Bank of America. Photo: John Disney/ALM

A federal judge has dismissed the lawsuit that a Bucks County real estate firm brought against Bank of America for failing to stop a more than $500,000 wire transfer that happened after one of the firm’s principals was hacked.

U.S. District Judge Harvey Bartle of the Eastern District of Pennsylvania on Tuesday dismissed the lawsuit that O’Neill, Bragg & Staffin brought against Bank of America, finding that the firm failed to show that the banking institution breached any agreement, violated federal regulations or breached the Pennsylvania Commercial Code.

“What is alleged to have happened to the law firm here is indeed unfortunate. The computer hacker, of course, is the real culprit, but is not a party to this lawsuit,” Bartle said. “For the reasons stated above, as between the law firm and the bank, the law firm must bear the loss on the facts set forth in the amended complaint.”

Warminster-based O’Neill Bragg and its principals filed a lawsuit in federal court in Philadelphia against Bank of America, claiming the bank was responsible for the damage done after hackers used deceptive emails to dupe a member of the firm into transferring more than a half-million dollars to the Bank of China.

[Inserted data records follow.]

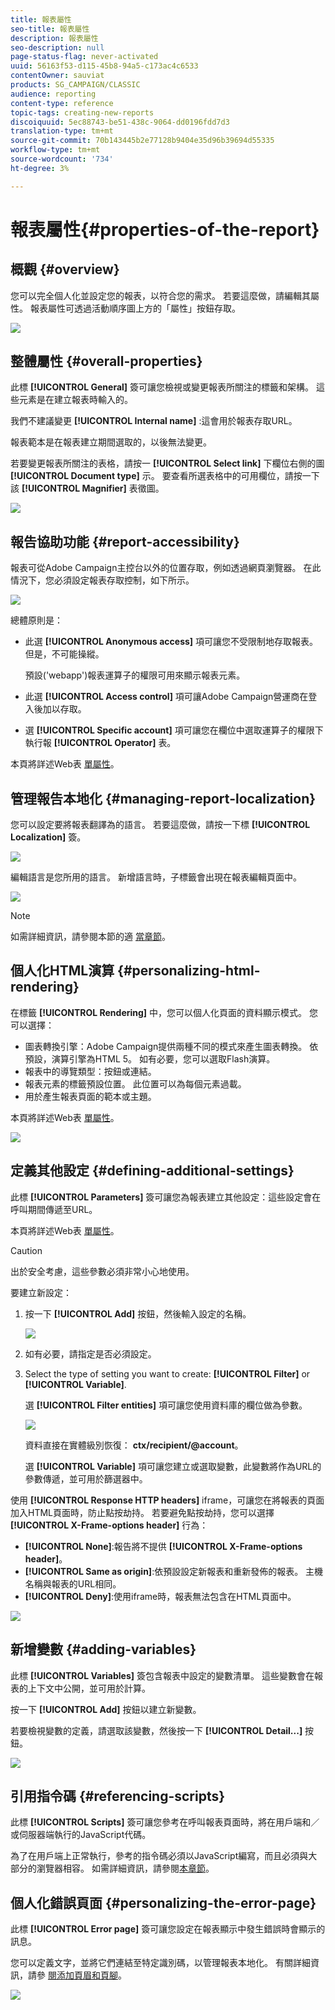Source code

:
```yaml
---
title: 報表屬性
seo-title: 報表屬性
description: 報表屬性
seo-description: null
page-status-flag: never-activated
uuid: 56163f53-d115-45b8-94a5-c173ac4c6533
contentOwner: sauviat
products: SG_CAMPAIGN/CLASSIC
audience: reporting
content-type: reference
topic-tags: creating-new-reports
discoiquuid: 5ec88743-be51-438c-9064-dd0196fdd7d3
translation-type: tm+mt
source-git-commit: 70b143445b2e77128b9404e35d96b39694d55335
workflow-type: tm+mt
source-wordcount: '734'
ht-degree: 3%

---
```



# 報表屬性{#properties-of-the-report}

## 概觀 {#overview}

您可以完全個人化並設定您的報表，以符合您的需求。 若要這麼做，請編輯其屬性。 報表屬性可透過活動順序圖上方的「屬性」按鈕存取。

![](assets/s_ncs_advuser_report_properties_01.png)

## 整體屬性 {#overall-properties}

此標 **[!UICONTROL General]** 簽可讓您檢視或變更報表所關注的標籤和架構。 這些元素是在建立報表時輸入的。

我們不建議變更 **[!UICONTROL Internal name]** :這會用於報表存取URL。

報表範本是在報表建立期間選取的，以後無法變更。

若要變更報表所關注的表格，請按一 **[!UICONTROL Select link]** 下欄位右側的圖 **[!UICONTROL Document type]** 示。 要查看所選表格中的可用欄位，請按一下該 **[!UICONTROL Magnifier]** 表徵圖。

![](assets/s_ncs_advuser_report_properties_02.png)

## 報告協助功能 {#report-accessibility}

報表可從Adobe Campaign主控台以外的位置存取，例如透過網頁瀏覽器。 在此情況下，您必須設定報表存取控制，如下所示。

![](assets/s_ncs_advuser_report_properties_02b.png)

總體原則是：

* 此選 **[!UICONTROL Anonymous access]** 項可讓您不受限制地存取報表。 但是，不可能操縱。

   預設(&#39;webapp&#39;)報表運算子的權限可用來顯示報表元素。

* 此選 **[!UICONTROL Access control]** 項可讓Adobe Campaign營運商在登入後加以存取。
* 選 **[!UICONTROL Specific account]** 項可讓您在欄位中選取運算子的權限下執行報 **[!UICONTROL Operator]** 表。

本頁將詳述Web表 [單屬性](../../web/using/about-web-forms.md)。

## 管理報告本地化 {#managing-report-localization}

您可以設定要將報表翻譯為的語言。 若要這麼做，請按一下標 **[!UICONTROL Localization]** 簽。

![](assets/s_ncs_advuser_report_properties_06.png)

編輯語言是您所用的語言。 新增語言時，子標籤會出現在報表編輯頁面中。

![](assets/s_ncs_advuser_report_properties_05a.png)

>[!NOTE]
>
>如需詳細資訊，請參閱本節的適 [當章節](../../web/using/translating-a-web-form.md)。

## 個人化HTML演算 {#personalizing-html-rendering}

在標籤 **[!UICONTROL Rendering]** 中，您可以個人化頁面的資料顯示模式。 您可以選擇：

* 圖表轉換引擎：Adobe Campaign提供兩種不同的模式來產生圖表轉換。 依預設，演算引擎為HTML 5。 如有必要，您可以選取Flash演算。
* 報表中的導覽類型：按鈕或連結。
* 報表元素的標籤預設位置。 此位置可以為每個元素過載。
* 用於產生報表頁面的範本或主題。

本頁將詳述Web表 [單屬性](../../web/using/about-web-forms.md)。

![](assets/s_ncs_advuser_report_properties_08.png)

## 定義其他設定 {#defining-additional-settings}

此標 **[!UICONTROL Parameters]** 簽可讓您為報表建立其他設定：這些設定會在呼叫期間傳遞至URL。

本頁將詳述Web表 [單屬性](../../web/using/about-web-forms.md)。

>[!CAUTION]
>
>出於安全考慮，這些參數必須非常小心地使用。

要建立新設定：

1. 按一下 **[!UICONTROL Add]** 按鈕，然後輸入設定的名稱。

   ![](assets/s_ncs_advuser_report_properties_09a.png)

1. 如有必要，請指定是否必須設定。
1. Select the type of setting you want to create: **[!UICONTROL Filter]** or **[!UICONTROL Variable]**.

   選 **[!UICONTROL Filter entities]** 項可讓您使用資料庫的欄位做為參數。

   ![](assets/s_ncs_advuser_report_properties_09b.png)

   資料直接在實體級別恢復： **ctx/recipient/@account**。

   選 **[!UICONTROL Variable]** 項可讓您建立或選取變數，此變數將作為URL的參數傳遞，並可用於篩選器中。

使用 **[!UICONTROL Response HTTP headers]** iframe，可讓您在將報表的頁面加入HTML頁面時，防止點按劫持。 若要避免點按劫持，您可以選擇 **[!UICONTROL X-Frame-options header]** 行為：

* **[!UICONTROL None]**:報告將不提供 **[!UICONTROL X-Frame-options header]**。
* **[!UICONTROL Same as origin]**:依預設設定新報表和重新發佈的報表。 主機名稱與報表的URL相同。
* **[!UICONTROL Deny]**:使用iframe時，報表無法包含在HTML頁面中。

![](assets/s_ncs_advuser_report_properties_09c.png)

## 新增變數 {#adding-variables}

此標 **[!UICONTROL Variables]** 簽包含報表中設定的變數清單。 這些變數會在報表的上下文中公開，並可用於計算。

按一下 **[!UICONTROL Add]** 按鈕以建立新變數。

若要檢視變數的定義，請選取該變數，然後按一下 **[!UICONTROL Detail...]** 按鈕。

![](assets/s_ncs_advuser_report_properties_10.png)

## 引用指令碼 {#referencing-scripts}

此標 **[!UICONTROL Scripts]** 簽可讓您參考在呼叫報表頁面時，將在用戶端和／或伺服器端執行的JavaScript代碼。

為了在用戶端上正常執行，參考的指令碼必須以JavaScript編寫，而且必須與大部分的瀏覽器相容。 如需詳細資訊，請參閱[本章節](../../web/using/web-forms-answers.md)。

## 個人化錯誤頁面 {#personalizing-the-error-page}

此標 **[!UICONTROL Error page]** 簽可讓您設定在報表顯示中發生錯誤時會顯示的訊息。

您可以定義文字，並將它們連結至特定識別碼，以管理報表本地化。 有關詳細資訊，請參 [閱添加頁眉和頁腳](../../reporting/using/element-layout.md#adding-a-header-and-a-footer)。

![](assets/s_ncs_advuser_report_properties_11.png)

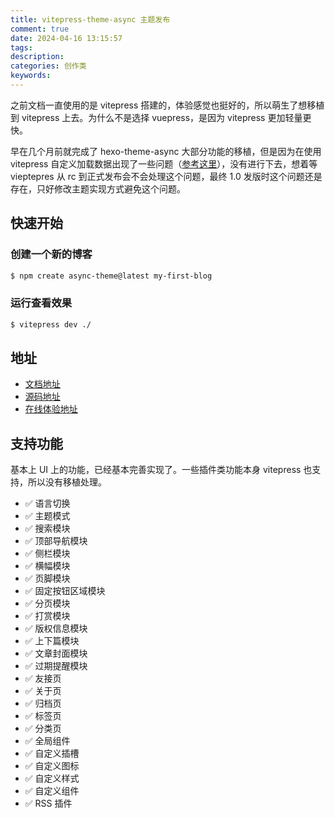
 ```yaml
---
title: vitepress-theme-async 主题发布
comment: true
date: 2024-04-16 13:15:57
tags:
description:
categories: 创作类
keywords:
---
```


之前文档一直使用的是 vitepress 搭建的，体验感觉也挺好的，所以萌生了想移植到 vitepress 上去。为什么不是选择 vuepress，是因为 vitepress 更加轻量更快。

<!-- more -->

早在几个月前就完成了 hexo-theme-async 大部分功能的移植，但是因为在使用 vitepress 自定义加载数据出现了一些问题（[参考这里](https://github.com/vuejs/vitepress/issues/3185)），没有进行下去，想着等 vieptepres 从 rc 到正式发布会不会处理这个问题，最终 1.0 发版时这个问题还是存在，只好修改主题实现方式避免这个问题。

## 快速开始

### 创建一个新的博客

```bash
$ npm create async-theme@latest my-first-blog
```

### 运行查看效果

```bash
$ vitepress dev ./
```

## 地址

-   [文档地址](https://vitepress-theme-async.imalun.com/)
-   [源码地址](https://github.com/MaLuns/vitepress-theme-async)
-   [在线体验地址](https://stackblitz.com/edit/vitejs-vite-fwgwrx?embed=1&theme=dark&view=editor)

## 支持功能

基本上 UI 上的功能，已经基本完善实现了。一些插件类功能本身 vitepress 也支持，所以没有移植处理。

-   ✅ 语言切换
-   ✅ 主题模式
-   ✅ 搜索模块
-   ✅ 顶部导航模块
-   ✅ 侧栏模块
-   ✅ 横幅模块
-   ✅ 页脚模块
-   ✅ 固定按钮区域模块
-   ✅ 分页模块
-   ✅ 打赏模块
-   ✅ 版权信息模块
-   ✅ 上下篇模块
-   ✅ 文章封面模块
-   ✅ 过期提醒模块
-   ✅ 友接页
-   ✅ 关于页
-   ✅ 归档页
-   ✅ 标签页
-   ✅ 分类页
-   ✅ 全局组件
-   ✅ 自定义插槽
-   ✅ 自定义图标
-   ✅ 自定义样式
-   ✅ 自定义组件
-   ✅ RSS 插件
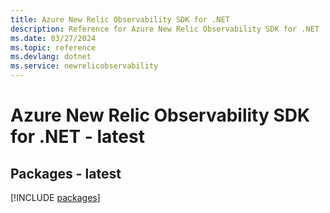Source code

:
 ```yaml
---
title: Azure New Relic Observability SDK for .NET
description: Reference for Azure New Relic Observability SDK for .NET
ms.date: 03/27/2024
ms.topic: reference
ms.devlang: dotnet
ms.service: newrelicobservability
---
```

# Azure New Relic Observability SDK for .NET - latest
## Packages - latest
[!INCLUDE [packages](new-relic-observability-index.md)]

The hacker posed as a partner of the firm, Gary Bragg, according to the complaint, and emails involved a loan transaction of which the hacker seemed to have intimate knowledge.

In the correspondence, the hacker addressed partner Alvin Staffin by his nickname, Mel, making the ruse even more convincing, and asked for a $580,000 transfer from the firm’s IOLTA sub-account to the Bank of China.

Bank of America made the transfer at Staffin’s request. After the transfer was made, Staffin called Bragg to discuss it, finding out only then that Bragg had no knowledge of the $580,000 request.

“Staffin realized OBS had been victimized by a computer hacker, and immediately notified defendant bank of the fraud,” the complaint said.

Staffin spoke to a Bank of America wire transfer specialist named Jason, who did not give a last name, and requested that the transfer be stopped. Jason said the bank was powerless to do anything until the funds had reached China.

The firm’s client’s account had insufficient funds to cover the transfer, only $1,900, according to the complaint. However, Bank of America drew from the firm’s other IOLTA sub-accounts belonging to other clients to cover the fraudulent transfer, the plaintiffs claimed.

Efforts to recall the wire transfer proved insufficient, according to the complaint, and, at the suggestion of the FBI, the firm contacted the Hong Kong police to report a cybercrime. A Hong Kong court eventually froze the hacker’s accounts.

However, to date, the firm has recovered only $58,000, according to the complaint.

The plaintiffs alleged that Bank of America failed to stop the transfer despite its legal duty to do so, and demanded that the bank repay the $580,000 that was drawn from the other IOLTA accounts.

Bartle, however, determined that the request to cancel the transfer, which came just over an hour after the transfer was confirmed, did not qualify as a “valid and timely stop payment order,” and that nothing in the deposit agreement and disclosures barred the bank from taking funds from the IOLTA sub-accounts, since they were all technically the same account.

Bartle further disagreed with the plaintiffs’ argument that, since Staffin issued the payment order due to a mistake, the transfer had to be canceled under the Pennsylvania Commerce Code.

“While the PCC rule limiting cancellation after receipt to situations where the bank has explicitly agreed or where a funds-transfer system rule permits cancellation may at times lead to harsh results, as is the case here, it ultimately serves the greater good by facilitating commercial transactions involving large sums of money,” Bartle said. “Interpreting Section 4A211(c) in this manner helps to allocate responsibility and risk, rather than permitting cancellation after receipt merely due to a mistake by the sender that could be neither known nor anticipated by the bank before it sent the wire instructions to the beneficiary.”

Philip Rosenzweig of Silverang, Donohoe, Rosenzweig & Haltzman, who represented the plaintiffs, said he and his client were assessing the court’s opinion and are planning to appeal.

“We believe that Bank of America is liable for the events complained of,” Rosenzweig said.

McGuireWoods attorney Jarrod Shaw represented Bank of America. A spokesman for Bank of America declined to comment.